RECORDS
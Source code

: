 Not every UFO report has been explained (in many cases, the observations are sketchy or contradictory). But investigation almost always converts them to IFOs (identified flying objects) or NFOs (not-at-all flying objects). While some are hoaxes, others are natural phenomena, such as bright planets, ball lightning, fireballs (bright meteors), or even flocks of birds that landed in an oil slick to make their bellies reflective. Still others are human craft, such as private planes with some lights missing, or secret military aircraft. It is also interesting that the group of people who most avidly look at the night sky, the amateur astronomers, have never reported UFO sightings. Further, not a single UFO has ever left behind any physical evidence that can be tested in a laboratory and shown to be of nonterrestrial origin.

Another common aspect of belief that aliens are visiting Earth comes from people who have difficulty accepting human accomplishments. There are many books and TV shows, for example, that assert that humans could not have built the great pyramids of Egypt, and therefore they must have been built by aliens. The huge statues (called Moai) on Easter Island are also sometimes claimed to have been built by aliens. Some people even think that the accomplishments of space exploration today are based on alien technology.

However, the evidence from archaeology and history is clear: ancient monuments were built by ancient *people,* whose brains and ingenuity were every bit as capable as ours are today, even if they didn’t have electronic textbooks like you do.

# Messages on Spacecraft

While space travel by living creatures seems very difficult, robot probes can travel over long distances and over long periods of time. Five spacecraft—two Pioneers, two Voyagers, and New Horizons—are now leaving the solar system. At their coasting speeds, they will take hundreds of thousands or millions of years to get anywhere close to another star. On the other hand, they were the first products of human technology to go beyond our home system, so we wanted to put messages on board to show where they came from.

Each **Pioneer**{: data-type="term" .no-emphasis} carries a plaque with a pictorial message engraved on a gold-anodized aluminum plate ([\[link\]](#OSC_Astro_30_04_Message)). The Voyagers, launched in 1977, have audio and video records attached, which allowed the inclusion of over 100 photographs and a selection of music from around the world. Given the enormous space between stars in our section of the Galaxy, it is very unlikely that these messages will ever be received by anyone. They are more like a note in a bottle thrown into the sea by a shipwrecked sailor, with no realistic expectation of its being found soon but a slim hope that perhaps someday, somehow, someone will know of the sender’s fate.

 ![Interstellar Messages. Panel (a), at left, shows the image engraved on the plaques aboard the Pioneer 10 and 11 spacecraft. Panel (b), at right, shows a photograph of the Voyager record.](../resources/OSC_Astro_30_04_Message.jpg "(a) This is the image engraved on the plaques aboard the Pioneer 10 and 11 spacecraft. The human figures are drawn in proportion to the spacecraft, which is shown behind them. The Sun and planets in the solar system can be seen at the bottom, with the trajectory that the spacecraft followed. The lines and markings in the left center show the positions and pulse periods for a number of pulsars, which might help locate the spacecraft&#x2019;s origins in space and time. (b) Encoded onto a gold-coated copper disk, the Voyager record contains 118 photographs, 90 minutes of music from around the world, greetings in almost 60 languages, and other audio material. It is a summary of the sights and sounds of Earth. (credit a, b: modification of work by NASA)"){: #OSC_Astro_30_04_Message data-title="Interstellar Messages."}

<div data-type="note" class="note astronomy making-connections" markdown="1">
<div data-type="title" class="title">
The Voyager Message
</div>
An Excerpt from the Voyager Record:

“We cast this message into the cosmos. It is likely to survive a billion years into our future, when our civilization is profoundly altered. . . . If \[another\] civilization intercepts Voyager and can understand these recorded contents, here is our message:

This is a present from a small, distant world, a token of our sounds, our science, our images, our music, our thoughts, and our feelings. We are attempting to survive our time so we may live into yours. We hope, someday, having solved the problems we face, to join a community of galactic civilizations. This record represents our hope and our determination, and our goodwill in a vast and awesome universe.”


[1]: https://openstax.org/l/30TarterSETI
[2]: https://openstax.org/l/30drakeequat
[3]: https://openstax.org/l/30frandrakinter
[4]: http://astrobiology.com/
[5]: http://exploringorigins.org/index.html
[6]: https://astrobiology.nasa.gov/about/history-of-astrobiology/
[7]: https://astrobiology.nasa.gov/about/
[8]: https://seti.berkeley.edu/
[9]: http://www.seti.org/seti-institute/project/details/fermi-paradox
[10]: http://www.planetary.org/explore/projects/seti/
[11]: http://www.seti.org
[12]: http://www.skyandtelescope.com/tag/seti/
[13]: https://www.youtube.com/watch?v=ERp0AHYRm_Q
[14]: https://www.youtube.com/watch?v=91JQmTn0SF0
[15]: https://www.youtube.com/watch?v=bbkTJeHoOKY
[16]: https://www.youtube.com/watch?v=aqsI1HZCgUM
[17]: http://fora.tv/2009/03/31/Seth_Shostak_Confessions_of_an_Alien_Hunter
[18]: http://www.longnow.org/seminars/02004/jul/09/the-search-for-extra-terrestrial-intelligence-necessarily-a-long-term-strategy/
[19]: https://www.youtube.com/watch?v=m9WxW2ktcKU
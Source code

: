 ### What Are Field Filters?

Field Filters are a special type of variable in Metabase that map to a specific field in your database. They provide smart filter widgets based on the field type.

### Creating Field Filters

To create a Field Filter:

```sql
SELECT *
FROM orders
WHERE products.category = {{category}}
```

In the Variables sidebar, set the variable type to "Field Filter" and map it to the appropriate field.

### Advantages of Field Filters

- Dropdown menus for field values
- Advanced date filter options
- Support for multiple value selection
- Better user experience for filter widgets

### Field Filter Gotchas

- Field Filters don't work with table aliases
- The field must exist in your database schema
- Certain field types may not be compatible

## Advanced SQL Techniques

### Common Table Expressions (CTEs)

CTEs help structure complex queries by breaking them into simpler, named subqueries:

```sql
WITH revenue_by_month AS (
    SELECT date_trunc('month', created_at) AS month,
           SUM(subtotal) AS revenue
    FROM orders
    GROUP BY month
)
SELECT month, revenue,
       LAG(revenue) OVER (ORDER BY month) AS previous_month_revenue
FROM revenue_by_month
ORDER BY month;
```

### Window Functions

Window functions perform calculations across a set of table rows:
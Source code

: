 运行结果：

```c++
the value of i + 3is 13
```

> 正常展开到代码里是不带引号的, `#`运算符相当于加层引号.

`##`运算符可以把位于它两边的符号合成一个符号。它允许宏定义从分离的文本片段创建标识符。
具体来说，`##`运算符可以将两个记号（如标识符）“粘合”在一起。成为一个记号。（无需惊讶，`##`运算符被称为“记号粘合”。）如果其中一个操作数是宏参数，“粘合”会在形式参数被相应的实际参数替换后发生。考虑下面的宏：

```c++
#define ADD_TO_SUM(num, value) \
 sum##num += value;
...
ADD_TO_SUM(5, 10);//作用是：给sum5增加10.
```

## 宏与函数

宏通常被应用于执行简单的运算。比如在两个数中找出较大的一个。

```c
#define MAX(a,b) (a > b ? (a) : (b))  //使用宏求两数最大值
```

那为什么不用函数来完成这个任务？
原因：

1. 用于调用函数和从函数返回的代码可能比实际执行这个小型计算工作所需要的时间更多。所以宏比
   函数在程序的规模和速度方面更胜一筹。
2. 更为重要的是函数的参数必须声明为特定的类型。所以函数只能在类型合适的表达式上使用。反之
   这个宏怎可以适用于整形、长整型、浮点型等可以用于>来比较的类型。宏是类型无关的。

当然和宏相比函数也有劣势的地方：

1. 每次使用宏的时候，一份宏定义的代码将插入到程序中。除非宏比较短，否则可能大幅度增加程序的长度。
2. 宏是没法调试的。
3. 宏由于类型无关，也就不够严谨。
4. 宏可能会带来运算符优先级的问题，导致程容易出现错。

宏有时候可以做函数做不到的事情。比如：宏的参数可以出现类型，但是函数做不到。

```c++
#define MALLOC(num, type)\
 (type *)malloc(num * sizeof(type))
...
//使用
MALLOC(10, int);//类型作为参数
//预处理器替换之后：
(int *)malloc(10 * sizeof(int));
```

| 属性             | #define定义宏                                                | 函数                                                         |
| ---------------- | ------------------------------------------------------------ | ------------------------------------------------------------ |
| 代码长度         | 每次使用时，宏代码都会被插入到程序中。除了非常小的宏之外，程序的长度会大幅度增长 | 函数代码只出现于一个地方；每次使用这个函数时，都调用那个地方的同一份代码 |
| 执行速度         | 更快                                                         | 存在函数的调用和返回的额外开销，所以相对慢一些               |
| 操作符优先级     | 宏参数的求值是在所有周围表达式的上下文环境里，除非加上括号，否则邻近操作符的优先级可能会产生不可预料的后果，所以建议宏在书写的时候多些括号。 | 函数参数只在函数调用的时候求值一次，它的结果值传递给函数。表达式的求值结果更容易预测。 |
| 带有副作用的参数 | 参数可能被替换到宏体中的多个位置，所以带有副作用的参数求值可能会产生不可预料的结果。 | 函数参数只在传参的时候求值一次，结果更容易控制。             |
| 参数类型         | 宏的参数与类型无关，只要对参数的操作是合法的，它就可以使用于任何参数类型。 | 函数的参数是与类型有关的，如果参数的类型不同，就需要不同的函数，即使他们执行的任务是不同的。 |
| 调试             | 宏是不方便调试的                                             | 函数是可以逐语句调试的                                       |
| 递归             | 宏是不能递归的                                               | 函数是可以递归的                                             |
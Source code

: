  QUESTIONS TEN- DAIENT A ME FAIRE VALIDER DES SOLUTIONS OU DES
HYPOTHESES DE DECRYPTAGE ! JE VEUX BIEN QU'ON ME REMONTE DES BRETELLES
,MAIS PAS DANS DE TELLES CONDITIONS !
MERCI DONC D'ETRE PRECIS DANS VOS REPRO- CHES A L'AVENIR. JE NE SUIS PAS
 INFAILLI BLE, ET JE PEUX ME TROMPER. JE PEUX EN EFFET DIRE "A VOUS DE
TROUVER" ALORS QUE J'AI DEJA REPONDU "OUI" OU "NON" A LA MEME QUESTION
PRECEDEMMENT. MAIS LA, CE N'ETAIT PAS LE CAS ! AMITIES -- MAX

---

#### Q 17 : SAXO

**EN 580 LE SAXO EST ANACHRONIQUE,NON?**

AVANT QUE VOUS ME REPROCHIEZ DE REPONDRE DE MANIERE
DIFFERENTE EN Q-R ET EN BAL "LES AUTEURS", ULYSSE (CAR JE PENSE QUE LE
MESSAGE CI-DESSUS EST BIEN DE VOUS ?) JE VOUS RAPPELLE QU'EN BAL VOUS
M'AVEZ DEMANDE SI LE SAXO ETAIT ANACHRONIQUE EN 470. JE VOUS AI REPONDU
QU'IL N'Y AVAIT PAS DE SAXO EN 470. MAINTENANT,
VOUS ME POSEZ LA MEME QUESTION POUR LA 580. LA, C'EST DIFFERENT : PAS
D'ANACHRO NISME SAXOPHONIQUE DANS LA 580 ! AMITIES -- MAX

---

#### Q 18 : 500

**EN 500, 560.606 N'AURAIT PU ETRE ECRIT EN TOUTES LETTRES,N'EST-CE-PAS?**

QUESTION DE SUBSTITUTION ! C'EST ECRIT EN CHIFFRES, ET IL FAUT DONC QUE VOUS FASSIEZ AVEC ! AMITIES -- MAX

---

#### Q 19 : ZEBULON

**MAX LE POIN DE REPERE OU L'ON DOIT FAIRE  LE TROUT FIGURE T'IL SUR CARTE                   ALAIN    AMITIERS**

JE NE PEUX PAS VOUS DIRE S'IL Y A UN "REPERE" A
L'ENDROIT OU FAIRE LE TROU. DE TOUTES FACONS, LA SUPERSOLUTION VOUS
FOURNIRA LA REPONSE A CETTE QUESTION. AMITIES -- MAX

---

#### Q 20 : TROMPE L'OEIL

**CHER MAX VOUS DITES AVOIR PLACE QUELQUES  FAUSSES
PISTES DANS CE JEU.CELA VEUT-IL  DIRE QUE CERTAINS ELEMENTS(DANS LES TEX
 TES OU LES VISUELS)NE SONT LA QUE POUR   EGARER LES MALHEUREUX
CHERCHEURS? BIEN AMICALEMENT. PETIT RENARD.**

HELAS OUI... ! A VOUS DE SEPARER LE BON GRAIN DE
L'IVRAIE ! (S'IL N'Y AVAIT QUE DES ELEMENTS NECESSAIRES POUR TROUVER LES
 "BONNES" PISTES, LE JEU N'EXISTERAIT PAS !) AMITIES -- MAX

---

WORK INSTRUCTION
Your answer should be the lines of the records that hold the string "DIRE".

ANSWER FOR THE TASK
 INFAILLI BLE, ET JE PEUX ME TROMPER. JE PEUX EN EFFET DIRE "A VOUS DE
JE NE PEUX PAS VOUS DIRE S'IL Y A UN "REPERE" A
PISTES DANS CE JEU.CELA VEUT-IL  DIRE QUE CERTAINS ELEMENTS(DANS LES TEX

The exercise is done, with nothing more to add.